HALFWAY HEAVEN: Diary of a Harvard Murder

By

Pub Date: Sept. 1st, 1997
Publisher: Doubleday

Part mystery, part exposâ, Thernstrom's gripping account of a murder/suicide at Harvard (which she reported on for the New Yorker) combines fascinating case material with great seriousness of purpose. In May 1995, just days before commencement, Sinedu, a Harvard undergraduate from Ethiopia, brutally murdered Trang, her Vietnamese-immigrant roommate, and then committed suicide. The crime was both shocking and puzzling. Yet little explanation was offered by Harvard, which seemed to want to suppress the story. Thernstrom (The Dead Girl, 1990), herself a Harvard graduate (and daughter of Stephen and Abigail Thernstrom, see p. 1020), discovers some troubling factors at the school, including a view of multiculturalism that lacks true understanding of other cultures; the inadequacies of mental health services there and on most American college campuses; and a flawed system for advising students (exemplified by the troubled Dunster House, where both girls lived).
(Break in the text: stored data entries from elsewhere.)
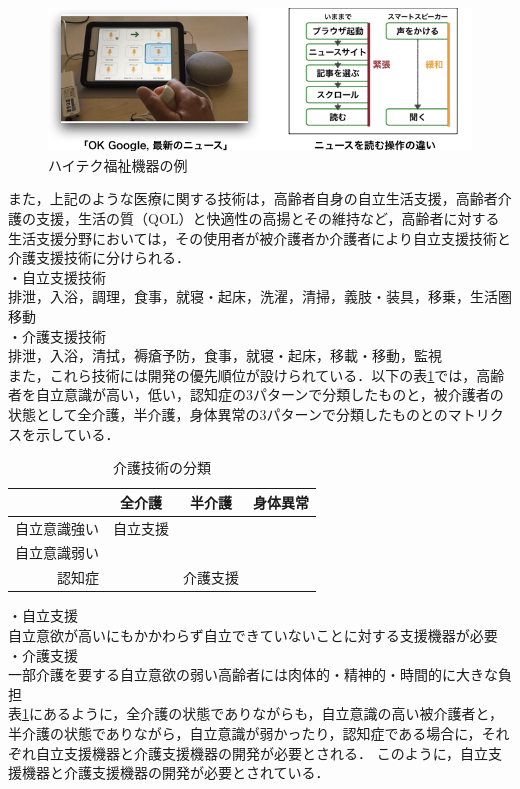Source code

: \begin{figure}[htb]
 \begin{center}
 \includegraphics[scale=0.4]{figures/yubicommunication.png}
 \caption[ハイテク福祉機器の例]{ハイテク福祉機器の例 \label{yubicommnnication}}
 \end{center}
\end{figure}

また，上記のような医療に関する技術は，高齢者自身の自立生活支援，高齢者介護の支援，生活の質（QOL）と快適性の高揚とその維持など，高齢者に対する生活支援分野においては，その使用者が被介護者か介護者により自立支援技術と介護支援技術に分けられる．\\
・自立支援技術 \\
排泄，入浴，調理，食事，就寝・起床，洗濯，清掃，義肢・装具，移乗，生活圏移動 \\
・介護支援技術 \\
排泄，入浴，清拭，褥瘡予防，食事，就寝・起床，移載・移動，監視 \\
また，これら技術には開発の優先順位が設けられている．以下の表\ref{tech_classification}では，高齢者を自立意識が高い，低い，認知症の3パターンで分類したものと，被介護者の状態として全介護，半介護，身体異常の3パターンで分類したものとのマトリクスを示している．

\begin{table}[htb]
  \caption[介護技術の分類]{介護技術の分類}
  \label{tech_classification}
  \centering
  \begin{tabular}{r|c|c|c}
     & 全介護 & 半介護 & 身体異常 \\ \hline
    自立意識強い & 自立支援 & \quad & \quad \\
    自立意識弱い & \quad & \quad &  \quad \\
    認知症 & \quad & 介護支援 & \quad \\
    \end{tabular}
\end{table}

・自立支援 \\
自立意欲が高いにもかかわらず自立できていないことに対する支援機器が必要 \\
・介護支援 \\
一部介護を要する自立意欲の弱い高齢者には肉体的・精神的・時間的に大きな負担 \\
表\ref{tech_classification}にあるように，全介護の状態でありながらも，自立意識の高い被介護者と，半介護の状態でありながら，自立意識が弱かったり，認知症である場合に，それぞれ自立支援機器と介護支援機器の開発が必要とされる．
このように，自立支援機器と介護支援機器の開発が必要とされている．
She also finds that Harvard was dishonest and manipulative in its handling of the case. Thernstrom adroitly peels away the layers of mystery surrounding Sinedu's motives and portrays with great sensitivity the private and cultural worlds of two young women who came to Harvard to realize their dreams. She even travels to Ethiopia in search of clues to the murderer's elusive character and background. What she pieces together is the compelling and terrible story of a lonely young woman whose obsessive fantasizing about an ideal friend leads her to a psychotic jealousy that ends in the fatal act of revenge against the unresponsive object of her attention. Equally powerful is Trang's story, one defined by thoughtfulness and a belief that it is possible to aspire and to succeed. Finally, contemplating how this story has forever altered her relationship to her alma mater, and ruminating on the ethics and procedures of investigative journalism, Thernstrom moves beyond the actual case without ever losing sight of it. Thernstrom has written a powerful indictment of Harvard and a cautionary tale of alienation's destructive power--even among the most talented.